_EXERCISE DIRECTIONS_: Every line of the entries with the word "signing" in it should be shown.

++++++++++++++++++++

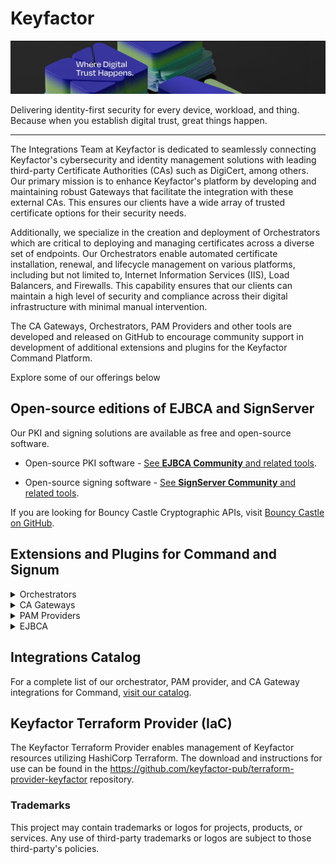 # Keyfactor
<img src="wearekeyfactor_cover.jpg"/>

Delivering identity-first security for every device, workload, and thing. Because when you establish digital trust, great things happen.

---

The Integrations Team at Keyfactor is dedicated to seamlessly connecting Keyfactor's cybersecurity and identity management solutions with leading third-party Certificate Authorities (CAs) such as DigiCert, among others. Our primary mission is to enhance Keyfactor's platform by developing and maintaining robust Gateways that facilitate the integration with these external CAs. This ensures our clients have a wide array of trusted certificate options for their security needs.

Additionally, we specialize in the creation and deployment of Orchestrators which are critical to deploying and managing certificates across a diverse set of endpoints. Our Orchestrators enable automated certificate installation, renewal, and lifecycle management on various platforms, including but not limited to, Internet Information Services (IIS), Load Balancers, and Firewalls. This capability ensures that our clients can maintain a high level of security and compliance across their digital infrastructure with minimal manual intervention.

The CA Gateways, Orchestrators, PAM Providers and other tools are developed and released on GitHub to encourage community support in development of additional extensions and plugins for the Keyfactor Command Platform.

Explore some of our offerings below

## Open-source editions of EJBCA and SignServer 

Our PKI and signing solutions are available as free and open-source software. 

- Open-source PKI software - [See **EJBCA Community** and related tools](https://github.com/search?q=org%3AKeyfactor%20ejbca&type=repositories&s=stars).

- Open-source signing software - [See **SignServer Community** and related tools](https://github.com/search?q=org%3AKeyfactor+signserver&type=repositories&s=stars).

If you are looking for Bouncy Castle Cryptographic APIs, visit [Bouncy Castle on GitHub](https://github.com/bcgit). 

## Extensions and Plugins for Command and Signum
<details>
	<summary>Orchestrators</summary>

# [All Orchestrators](https://github.com/orgs/Keyfactor/repositories?q=keyfactor-universal-orchestrator&type=public&language=&sort=stargazers)

<table>
  <tr>
    <td colspan=3>
      Some of the most starred Universal Orchestrator extensions
    </td>
  </tr>
  <tr>
    <td>
      <a href="https://github.com/Keyfactor/iis-orchestrator">
        <img src="https://avatars.githubusercontent.com/u/6154722?s=200&v=4" alt="IIS/WinCert Orchestrator" title="IIS/WinCert Orchestrator" width="75">
      </a>
    </td>
    <td>
      <a href="https://github.com/Keyfactor/azurekeyvault-orchestrator">
        <img src="https://avatars.githubusercontent.com/u/6844498?s=200&v=4" alt="Azure Key Vault Universal Orchestrator" title="Azure Key Vault Universal Orchestrator" width="75">
      </a>
    </td>
    <td>
      <a href="https://github.com/Keyfactor/aws-orchestrator">
        <img src="https://avatars.githubusercontent.com/u/2232217?s=200&v=4" alt="AWS Certificate Manager" title="AWS Certificate Manager" width="75">
      </a>
    </td>
  </tr>
  <tr>
    <td>
      <a href="https://github.com/Keyfactor/paloalto-firewall-orchestrator">
        <img src="https://avatars.githubusercontent.com/u/4855743?s=200&v=4" alt="PaloAlto VM Firewall Orchestrator" title="PaloAlto VM Firewall Orchestrator" width="75">
      </a>
    </td>
    <td>
      <a href="https://github.com/Keyfactor/akamai-cps-orchestrator">
        <img src="https://avatars.githubusercontent.com/u/5497190?s=200&v=4" alt="Akamai Certificate Provisioning System Orchestrator" title="Akamai Certificate Provisioning System Orchestrator" width="75">
      </a>
    </td>
    <td>
      <a href="https://github.com/Keyfactor/f5-rest-orchestrator">
        <img src="https://avatars.githubusercontent.com/u/8935905?s=200&v=4" alt="F5Networks Rest Orchestrator" title="F5Networks Rest Orchestrator" width="75">
      </a>
    </td>
  </tr>
  <tr>
    <td colspan=3>
      <a href="https://github.com/orgs/Keyfactor/repositories?q=keyfactor-universal-orchestrator&type=public&language=&sort=stargazers">Click here for our full list of Universal Orchestrators</a>
    </td>
  </tr>
</table>

</details> 

<details>
	<summary>CA Gateways</summary>

# [All CA Gateways](https://github.com/orgs/Keyfactor/repositories?q=keyfactor-cagateway&type=public&language=&sort=stargazers)

<table>
  <tr>
    <td colspan=3>
      Some of the most starred CA Gateway extensions
    </td>
  </tr>
  <tr>
    <td>
      <a href="https://github.com/Keyfactor/godaddy-cagateway">
        <img src="https://avatars.githubusercontent.com/u/1406546?s=200&v=4" alt="GoDaddy Gateway" title="GoDaddy Gateway" width="75">
      </a>
    </td>
    <td>
      <a href="https://github.com/Keyfactor/digicert-certcentral-cagateway">
        <img src="https://avatars.githubusercontent.com/u/11575539?s=200&v=4" alt="DigiCert CertCentral Gateway" title="DigiCert CertCentral Gateway" width="75">
      </a>
    </td>
    <td>
      <a href="https://github.com/Keyfactor/entrust-cagateway">
        <img src="https://www.entrust.com/-/media/entrust/corporate/logo-entrust.svg" alt="Entrust Gateway" title="Entrust Gateway" width="75">
      </a>
    </td>
  </tr>
  <tr>
    <td>
      <a href="https://github.com/Keyfactor/sectigo-certmanager-cagateway">
        <img src="https://avatars.githubusercontent.com/u/13418598?s=200&v=4" alt="Sectigo Gateway" title="Sectigo Gateway" width="75">
      </a>
    </td>
    <td></td>
    <td></td>
  </tr>
  <tr>
    <td colspan=3>
      <a href="https://github.com/orgs/Keyfactor/repositories?q=keyfactor-cagateway&type=public&language=&sort=stargazers">Click here for our full list of CA Gateway extensions</a>
    </td>
  </tr>
</table>

</details> 

<details>
	<summary>PAM Providers</summary>

# [All PAM Providers](https://github.com/orgs/Keyfactor/repositories?q=keyfactor-pam&type=public&language=&sort=stargazers)

<table>
  <tr>
    <td colspan=3>
      Some of the most starred PAM Provider  plugins
    </td>
  </tr>
    <td>
      <a href="https://github.com/Keyfactor/cyberark-credentialprovider-pam">
        <img src="https://avatars.githubusercontent.com/u/30869256?s=200&v=4" alt="CyberArk Credential Provider" title="CyberArk Credential Provider" width="75">
      </a>
    </td>
    <td>
      <a href="https://github.com/Keyfactor/delinea-secretserver-pam">
        <img src="https://media.licdn.com/dms/image/C560BAQGhHJZqbWPI7Q/company-logo_200_200/0/1643468128461/delinea_logo?e=2147483647&v=beta&t=i-k1OBNM26VggBZk_mp3JpZLFy62C2eDXhYoS6EUN9s" alt="Delinea SecretServer" title="Delinea SecretServer" width="75">
      </a>
    </td>
    <td>
      <a href="https://github.com/Keyfactor/beyondtrust-beyondinsight-pam">
        <img src="https://avatars.githubusercontent.com/u/21182961?s=200&v=4" alt="BeyondTrust" title="BeyondTrust" width="75">
      </a>
    </td>
  </tr>
  <tr>
    <td>
      <a href="https://github.com/Keyfactor/hashicorp-vault-pam">
        <img src="https://avatars.githubusercontent.com/u/761456?s=200&v=4" alt="HashiCorp Vault" title="HashiCorp Vault" width="75">
      </a>
    </td>
    <td>
      <a href="https://github.com/Keyfactor/gcp-secretmanager-pam">
        <img src="https://avatars.githubusercontent.com/u/2810941?s=200&v=4" alt="Google Secret Manager" title="Google Secret Manager" width="75">
      </a>
    </td>
    <td></td>
  </tr>
  <tr>
    <td colspan=3>
      <a href="https://github.com/orgs/Keyfactor/repositories?q=keyfactor-pam&type=public&language=&sort=stargazers">Click here for our full list of PAM Provider plugins</a>
    </td>
  </tr>
</table>

</details> 
<details>
	<summary>EJBCA</summary>

# [All EJBCA Repositories](https://github.com/orgs/Keyfactor/repositories?q=ejbca&type=public&language=&sort=stargazers)

<table>
  <tr>
    <td colspan=3>
      Some of the most starred EJBCA Repositories
    </td>
  </tr>
    <td>
      <a href="https://github.com/Keyfactor/ejbca-vault-pki-engine">
        <img src="https://hub.docker.com/api/media/repos_logo/v1/library%2Fvault" alt="CEJBCA PKI Vault" title="EJBCA PKI Vault" width="75">
      </a>
    </td>
    <td>
      <a href="https://github.com/Keyfactor/ejbca-cert-manager-issuer">
        <img src="https://github.com/cert-manager/cert-manager/raw/master/logo/logo-small.png" alt="EJBCA Cert Manager Issuer" title="EJBCA Cert Manager Issuer" width="75">
      </a>
    </td>
    <td>
      <a href="https://github.com/Keyfactor/ejbca-k8s-csr-signer">
        <img src="https://kubernetes.io/images/favicon.png" alt="Kubernetes logo" title="K8s" align="left" height="75" >
      </a>
    </td>
  </tr>
  <tr>
    <td colspan=3>
      <a href="https://github.com/orgs/Keyfactor/repositories?q=ejbca&type=public&language=&sort=stargazers">Click here for our full list of EJBCA repositories</a>
    </td>
  </tr>
</table>

</details> 


## Integrations Catalog
For a complete list of our orchestrator, PAM provider, and CA Gateway integrations for Command, [visit our catalog](https://keyfactor.github.io/integrations-catalog/).

## Keyfactor Terraform Provider (IaC)
The Keyfactor Terraform Provider enables management of Keyfactor resources utilizing HashiCorp Terraform.  The download and instructions for use can be found in the https://github.com/keyfactor-pub/terraform-provider-keyfactor repository.
### Trademarks
This project may contain trademarks or logos for projects, products, or services. Any use of third-party trademarks or logos are subject to those third-party's policies.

++++++++++++++++++++

_EXERCISE OUTPUT_:
Our PKI and signing solutions are available as free and open-source software. 
- Open-source signing software - [See **SignServer Community** and related tools](https://github.com/search?q=org%3AKeyfactor+signserver&type=repositories&s=stars).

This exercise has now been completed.